WORK INSTRUCTION:
Find how many lines in the entries below carry the word "correspond" and answer with only that figure.
INPUT below:
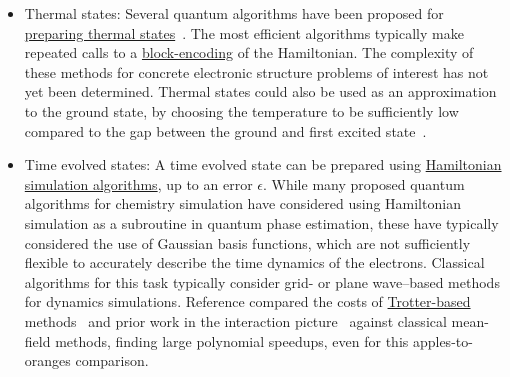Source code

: \begin{refsection}
\begin{itemize}
    \item Thermal states: Several quantum algorithms have been proposed for \hyperref[prim:GibbsSampling]{preparing thermal states}~\cite{poulin2009GibbsSamplingAndEval,chowdhury2016QGibbsSampling,temme2011quantumMetropolis,chen2023QThermalStatePrep}. The most efficient algorithms typically make repeated calls to a \hyperref[prim:BlockEncodings]{block-encoding} of the Hamiltonian. The complexity of these methods for concrete electronic structure problems of interest has not yet been determined. Thermal states could also be used as an approximation to the ground state, by choosing the temperature to be sufficiently low compared to the gap between the ground and first excited state~\cite{chen2023QThermalStatePrep}.

    \item Time evolved states: A time evolved state can be prepared using \hyperref[prim:HamiltonianSimulation]{Hamiltonian simulation algorithms}, up to an error $\epsilon$. While many proposed quantum algorithms for chemistry simulation have considered using Hamiltonian simulation as a subroutine in quantum phase estimation, these have typically considered the use of Gaussian basis functions, which are not sufficiently flexible to accurately describe the time dynamics of the electrons. Classical algorithms for this task typically consider grid- or plane wave--based methods for dynamics simulations. Reference \cite{Babbush2023Dynamics} compared the costs of \hyperref[prim:ProductFormulae]{Trotter-based} methods~\cite{kassal2008QuantumSimChemicalDynamics} and prior work in the interaction picture~\cite{babbush2019FirstQuantizedSublinear,su2021FaultTolerantChemistryFirstQuantized,low2018HamiltonianInteractionPicture} against classical mean-field methods, finding large polynomial speedups, even for this apples-to-oranges comparison.
\end{itemize}







\end{refsection}
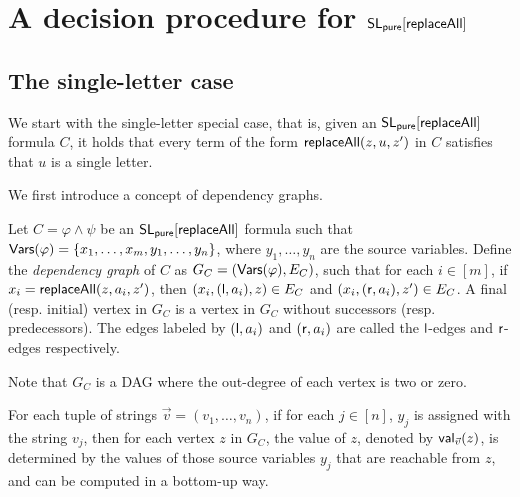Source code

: \documentclass[sigplan,10pt,review,anonymous]{acmart}\settopmatter{printfolios=true}
\begin{document}
\section{A decision procedure for $\mathsf{SL_{pure}}[\mathsf{replaceAll}]$} \label{sec:replaceallpure}



\subsection{The single-letter case}

We start with the single-letter special case, that is, given an $\mathsf{SL_{pure}}[\mathsf{replaceAll}]$ formula $C$, it holds that every term of the form $\mathsf{replaceAll}(z, u, z')$ in $C$ satisfies that $u$ is a single letter.

We first introduce a concept of dependency graphs.

\begin{definition}
	Let $C= \varphi \wedge \psi$ be an $\mathsf{SL_{pure}}[\mathsf{replaceAll}]$ formula such that $\mathsf{Vars}(\varphi) = \{x_1,\dots, x_m, y_1, \dots, y_n\}$, where $y_1,\dots, y_n$ are the source variables. Define the \emph{dependency graph} of $C$ as $G_C= (\mathsf{Vars}(\varphi), E_C)$, such that for each $i \in [m]$, if $x_i = \mathsf{replaceAll}(z, a_i, z')$, then $(x_i, (\mathsf{l}, a_i), z) \in E_C$ and $(x_i, (\mathsf{r}, a_i), z') \in E_C$. A final (resp. initial) vertex in $G_C$ is a vertex in $G_C$ without successors (resp. predecessors). The edges labeled by $(\mathsf{l},a_i)$ and $(\mathsf{r}, a_i)$ are called the $\mathsf{l}$-edges and $\mathsf{r}$-edges respectively. 
\end{definition}
Note that $G_C$ is a DAG where the out-degree of each vertex is two or zero. 


For each tuple of strings $\vec{v}=(v_1,\dots, v_n)$, if for each $j \in [n]$, $y_j$ is assigned with the string $v_j$, then for each vertex $z$ in $G_C$, the value of $z$, denoted by $\mathsf{val}_{\vec{v}}(z)$, is determined by the values of those source variables $y_j$ that are reachable from $z$, and can be computed in a bottom-up way. 
\end{document}
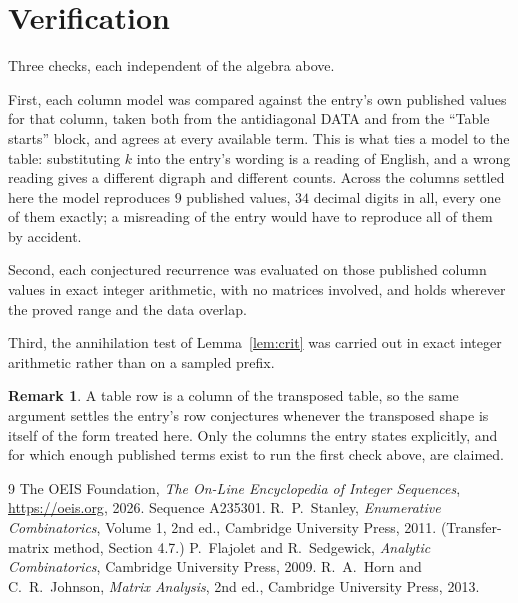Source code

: \documentclass[11pt,a4paper]{article}
\theoremstyle{plain}
\theoremstyle{definition}
\newtheorem{remark}[theorem]{Remark}
\begin{document}
\section{Verification}

Three checks, each independent of the algebra above.

First, each column model was compared against the entry's own published values for that
column, taken both from the antidiagonal DATA and from the ``Table starts'' block, and agrees
at every available term. This is what ties a model to the table: substituting $k$ into the
entry's wording is a reading of English, and a wrong reading gives a different digraph and
different counts. Across the columns settled here the model reproduces $9$ published
values, $34$ decimal digits in all, every one of them exactly; a misreading of the entry
would have to reproduce all of them by accident.

Second, each conjectured recurrence was evaluated on those published column values in exact
integer arithmetic, with no matrices involved, and holds wherever the proved range and the
data overlap.

Third, the annihilation test of Lemma~\ref{lem:crit} was carried out in exact integer
arithmetic rather than on a sampled prefix.

\begin{remark}
A table row is a column of the transposed table, so the same argument settles the entry's row
conjectures whenever the transposed shape is itself of the form treated here. Only the columns
the entry states explicitly, and for which enough published terms exist to run the first check
above, are claimed.
\end{remark}

\begin{thebibliography}{9}
 The OEIS Foundation, \emph{The On-Line Encyclopedia of Integer
Sequences}, \url{https://oeis.org}, 2026. Sequence A235301.
 R.~P.~Stanley, \emph{Enumerative Combinatorics}, Volume 1, 2nd ed.,
Cambridge University Press, 2011. (Transfer-matrix method, Section 4.7.)
 P.~Flajolet and R.~Sedgewick, \emph{Analytic Combinatorics}, Cambridge
University Press, 2009.
 R.~A.~Horn and C.~R.~Johnson, \emph{Matrix Analysis}, 2nd ed., Cambridge
University Press, 2013.
\end{thebibliography}
\end{document}

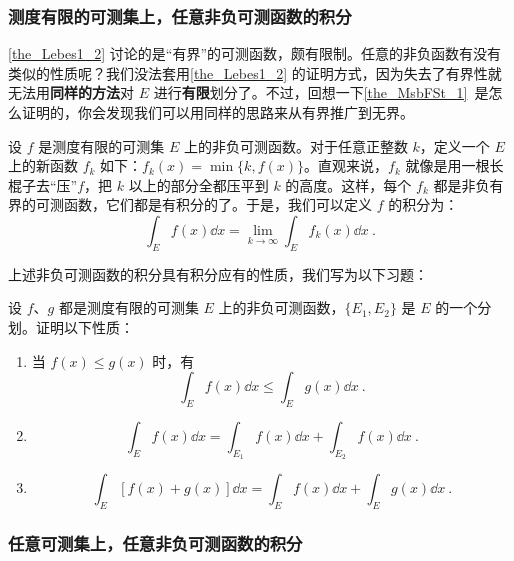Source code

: \subsubsection{测度有限的可测集上，任意非负可测函数的积分}

\autoref{the_Lebes1_2} 讨论的是“有界”的可测函数，颇有限制。任意的非负函数有没有类似的性质呢？我们没法套用\autoref{the_Lebes1_2} 的证明方式，因为失去了有界性就无法用\textbf{同样的方法}对 $E$ 进行\textbf{有限}划分了。不过，回想一下\autoref{the_MsbFSt_1}~是怎么证明的，你会发现我们可以用同样的思路来从有界推广到无界。

设 $f$ 是测度有限的可测集 $E$ 上的非负可测函数。对于任意正整数 $k$，定义一个 $E$ 上的新函数 $f_k$ 如下：$f_k(x)=\min \{k, f(x)\}$。直观来说，$f_k$ 就像是用一根长棍子去“压”$f$，把 $k$ 以上的部分全都压平到 $k$ 的高度。这样，每个 $f_k$ 都是非负有界的可测函数，它们都是有积分的了。于是，我们可以定义 $f$ 的积分为：
\begin{equation}
\int_E f(x) \dd x = \lim\limits_{k\to\infty} \int_E f_k(x) \dd x~.
\end{equation}

上述非负可测函数的积分具有积分应有的性质，我们写为以下习题：

\begin{exercise}{}\label{exe_Lebes1_2}
设 $f$、$g$ 都是测度有限的可测集 $E$ 上的非负可测函数，$\{E_1, E_2\}$ 是 $E$ 的一个分划。证明以下性质：
\begin{enumerate}
\item 当 $f(x)\leq g(x)$ 时，有
\begin{equation}
\int_E f(x) \dd x\leq \int_E g(x) \dd x~.
\end{equation}
\item 
\begin{equation}
\int_E f(x) \dd x=\int_{E_1} f(x) \dd x+\int_{E_2} f(x) \dd x~.
\end{equation}
\item 
\begin{equation}
\int_E [f(x)+g(x)] \dd x = \int_E f(x) \dd x+\int_E g(x) \dd x~.
\end{equation}
\end{enumerate}

\end{exercise}




\subsubsection{任意可测集上，任意非负可测函数的积分}


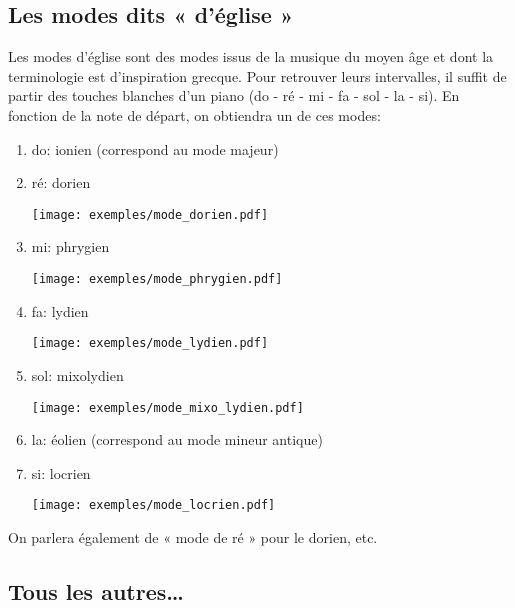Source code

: \documentclass[11pt]{scrreprt}
\begin{document}
\subsection{Les modes dits « d'église »}
Les modes d'église sont des modes issus de la musique du moyen âge et dont la terminologie est d'inspiration grecque. Pour retrouver leurs intervalles, il suffit de partir des touches blanches d'un piano (do - ré - mi - fa - sol - la - si). En fonction de la note de départ, on obtiendra un de ces modes:

\begin{enumerate}
\item do: ionien (correspond au mode majeur)
\item ré: dorien
\begin{center}
   \texttt{[image: exemples/mode\_dorien.pdf]}
\end{center}
\item mi: phrygien
\begin{center}
   \texttt{[image: exemples/mode\_phrygien.pdf]}
\end{center}
\item fa: lydien
\begin{center}
   \texttt{[image: exemples/mode\_lydien.pdf]}
\end{center}
\item sol: mixolydien
\begin{center}
   \texttt{[image: exemples/mode\_mixo\_lydien.pdf]}
\end{center}
\item la: éolien (correspond au mode mineur antique)
\item si: locrien
\begin{center}
   \texttt{[image: exemples/mode\_locrien.pdf]}
\end{center}
\end{enumerate}


On parlera également de « mode de ré » pour le dorien, etc.

\subsection{Tous les autres…}
\end{document}

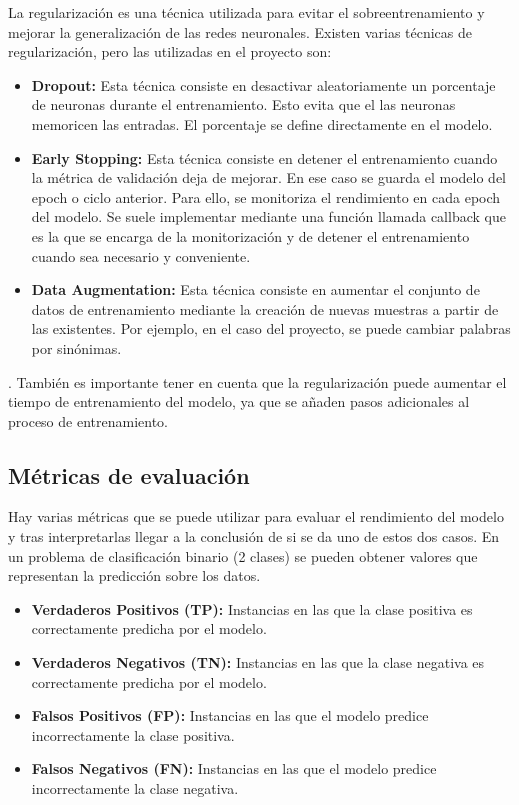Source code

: La regularización es una técnica utilizada para evitar el sobreentrenamiento y mejorar la generalización de las redes neuronales.
Existen varias técnicas de regularización\cite{medium:regularizacion}, pero las utilizadas en el proyecto son:
\begin{itemize}
	\item \textbf{Dropout:} Esta técnica consiste en desactivar aleatoriamente un porcentaje de neuronas durante el entrenamiento. Esto evita que el las neuronas memoricen las entradas. El porcentaje se define directamente en el modelo.
	\item \textbf{Early Stopping:} Esta técnica consiste en detener el entrenamiento cuando la métrica de validación deja de mejorar. En ese caso se guarda el modelo del epoch o ciclo anterior. Para ello, se monitoriza el rendimiento en cada epoch del modelo. Se suele implementar mediante una función llamada callback que es la que se encarga de la monitorización y de detener el entrenamiento cuando sea necesario y conveniente.
	\item \textbf{Data Augmentation:} Esta técnica consiste en aumentar el conjunto de datos de entrenamiento mediante la creación de nuevas muestras a partir de las existentes. Por ejemplo, en el caso del proyecto, se puede cambiar palabras por sinónimas.
\end{itemize}
. 
También es importante tener en cuenta que la regularización puede aumentar el tiempo de entrenamiento del modelo, ya que se añaden pasos adicionales al proceso de entrenamiento.

\subsection{Métricas de evaluación}

Hay varias métricas\cite{clasificacion} que se puede utilizar para evaluar el rendimiento del modelo y tras interpretarlas llegar a la conclusión de si se da uno de estos dos casos.
En un problema de clasificación binario (2 clases) se pueden obtener valores que representan la predicción sobre los datos.

\begin{itemize}
	\item \textbf{Verdaderos Positivos (TP):} Instancias en las que la clase positiva es correctamente predicha por el modelo.
	\item \textbf{Verdaderos Negativos (TN):} Instancias en las que la clase negativa es correctamente predicha por el modelo.
	\item \textbf{Falsos Positivos (FP):} Instancias en las que el modelo predice incorrectamente la clase positiva.
	\item \textbf{Falsos Negativos (FN):} Instancias en las que el modelo predice incorrectamente la clase negativa.
\end{itemize}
End of INPUT.
ANSWER:
2